Despite having welcomed four children into the world with her husband Prince Philip - King Charles III, Anne the Princess Royal, Prince Andrew and Prince Edward - very few photos of a pregnant Queen Elizabeth II exist. And as for photos of the Queen with a visible baby bump? Forget about it.
But, it seems even more than fifty years on from her last pregnancy, royal enthusiasts are still just as curious about what the late Queen looked like when she was expecting – and a video compilation of photos, pulled together by the royal fan behind the @spencer.royal account on TikTok, has gone viral, amassing over 75,000 likes on the platform.

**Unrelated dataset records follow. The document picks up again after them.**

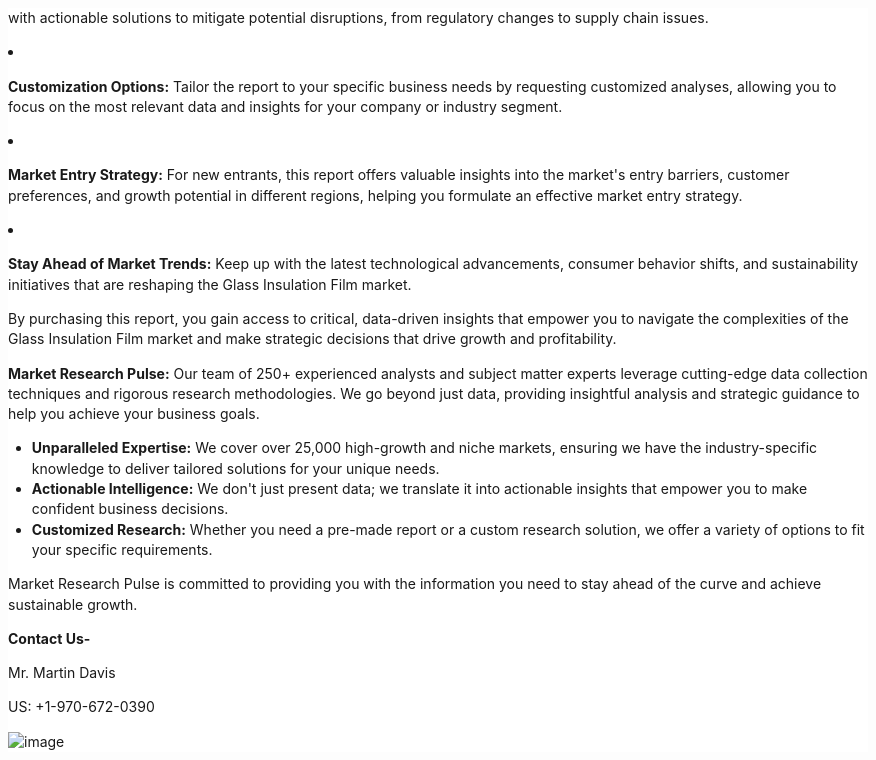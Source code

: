 with actionable solutions to mitigate potential disruptions, from regulatory changes to supply chain issues.</p></li><li><p><strong>Customization Options:</strong> Tailor the report to your specific business needs by requesting customized analyses, allowing you to focus on the most relevant data and insights for your company or industry segment.</p></li><li><p><strong>Market Entry Strategy:</strong> For new entrants, this report offers valuable insights into the market's entry barriers, customer preferences, and growth potential in different regions, helping you formulate an effective market entry strategy.</p></li><li><p><strong>Stay Ahead of Market Trends:</strong> Keep up with the latest technological advancements, consumer behavior shifts, and sustainability initiatives that are reshaping the Glass Insulation Film market.</p></li></ol><p>By purchasing this report, you gain access to critical, data-driven insights that empower you to navigate the complexities of the Glass Insulation Film market and make strategic decisions that drive growth and profitability.</p><p><strong>Market Research Pulse:</strong>&nbsp;Our team of 250+ experienced analysts and subject matter experts leverage cutting-edge data collection techniques and rigorous research methodologies. We go beyond just data, providing insightful analysis and strategic guidance to help you achieve your business goals.</p><ul><li><strong>Unparalleled Expertise:</strong>&nbsp;We cover over 25,000 high-growth and niche markets, ensuring we have the industry-specific knowledge to deliver tailored solutions for your unique needs.</li><li><strong>Actionable Intelligence:</strong>&nbsp;We don't just present data; we translate it into actionable insights that empower you to make confident business decisions.</li><li><strong>Customized Research:</strong>&nbsp;Whether you need a pre-made report or a custom research solution, we offer a variety of options to fit your specific requirements.</li></ul><p>Market Research Pulse is committed to providing you with the information you need to stay ahead of the curve and achieve sustainable growth.</p><p><strong>Contact Us-</strong></p><p>Mr. Martin Davis</p><p>US: +1-970-672-0390</p>
![image](https://github.com/user-attachments/assets/a8bba188-6df2-4535-b49f-037bb5b96a55)
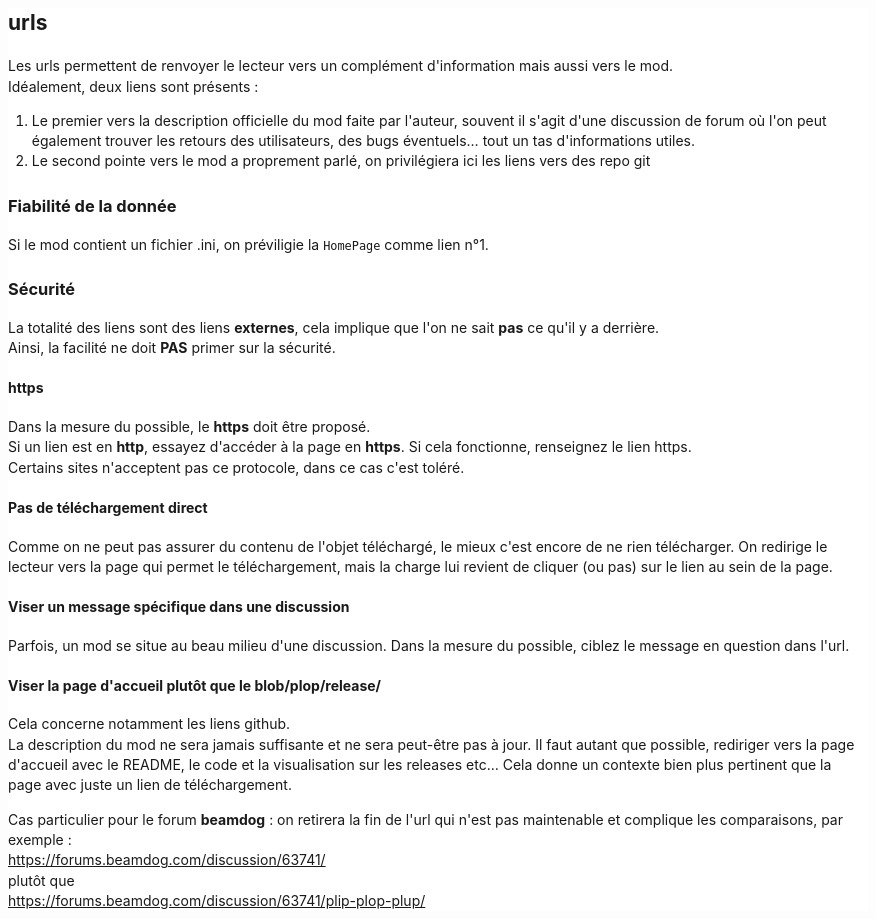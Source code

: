 ## urls
Les urls permettent de renvoyer le lecteur vers un complément d'information mais aussi vers le mod.\
Idéalement, deux liens sont présents :
1. Le premier vers la description officielle du mod faite par l'auteur, souvent il s'agit d'une discussion de forum où l'on peut également trouver les retours des utilisateurs, des bugs éventuels… tout un tas d'informations utiles.
2. Le second pointe vers le mod a proprement parlé, on privilégiera ici les liens vers des repo git


### Fiabilité de la donnée

Si le mod contient un fichier .ini, on préviligie la `HomePage` comme lien n°1.

### Sécurité

La totalité des liens sont des liens **externes**, cela implique que l'on ne sait **pas** ce qu'il y a derrière.\
Ainsi, la facilité ne doit **PAS** primer sur la sécurité.

#### https

Dans la mesure du possible, le **https** doit être proposé.\
Si un lien est en **http**, essayez d'accéder à la page en **https**. Si cela fonctionne, renseignez le lien https.\
Certains sites n'acceptent pas ce protocole, dans ce cas c'est toléré.


#### Pas de téléchargement direct

Comme on ne peut pas assurer du contenu de l'objet téléchargé, le mieux c'est encore de ne rien télécharger. On redirige le lecteur vers la page qui permet le téléchargement, mais la charge lui revient de cliquer (ou pas) sur le lien au sein de la page.


#### Viser un message spécifique dans une discussion

Parfois, un mod se situe au beau milieu d'une discussion. Dans la mesure du possible, ciblez le message en question dans l'url.

#### Viser la page d'accueil plutôt que le blob/plop/release/

Cela concerne notamment les liens github.\
La description du mod ne sera jamais suffisante et ne sera peut-être pas à jour. Il faut autant que possible, rediriger vers la page d'accueil avec le README, le code et la visualisation sur les releases etc… Cela donne un contexte bien plus pertinent que la page avec juste un lien de téléchargement.

Cas particulier pour le forum **beamdog** : on retirera la fin de l'url qui n'est pas maintenable et complique les comparaisons, par exemple :\
https://forums.beamdog.com/discussion/63741/ \
plutôt que\
https://forums.beamdog.com/discussion/63741/plip-plop-plup/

Uploaded with the caption 'Rare photos of Queen Elizabeth II pregnant' the video saw a great response from intrigued viewers, with one fellow social media user writing underneath: "It's mad I actually have never seen her pregnant all this time".
And there's a reason for that – whilst we may all be used to seeing more modern royals, such as Princess Diana, Meghan Markle and Kate Middleton carrying out their duties whilst heavily pregnant, it was deemed to be unsightly back in the 1940s, 50s and 60s when the Queen was expecting.
It was even the case that Buckingham Palace would not officially announce that Her Majesty was pregnant, but rather would notify the public with a more vague statement about how the Queen was due to 'pause her undertaking of royal duties' for a time. This would then, of course, later be followed up by a birth announcement.
According to The New York Times, back in 1948 - when Her Majesty was expecting her first child, Charles - the Palace issued a notice saying, "Her Royal Highness Princess Elizabeth will undertake no public engagements after the end of June." The future King then made his entrance into the world five months down the line.
Given that this was the normal state of play back then, it's no surprise that the Queen did not pose with her newborns on the steps outside the Lindo Wing in London (her children were also all delivered in one of her private residences, as opposed to in a hospital), as has become a royal tradition upheld by Princess Diana, Sarah Duchess of York and Catherine, Princess of Wales.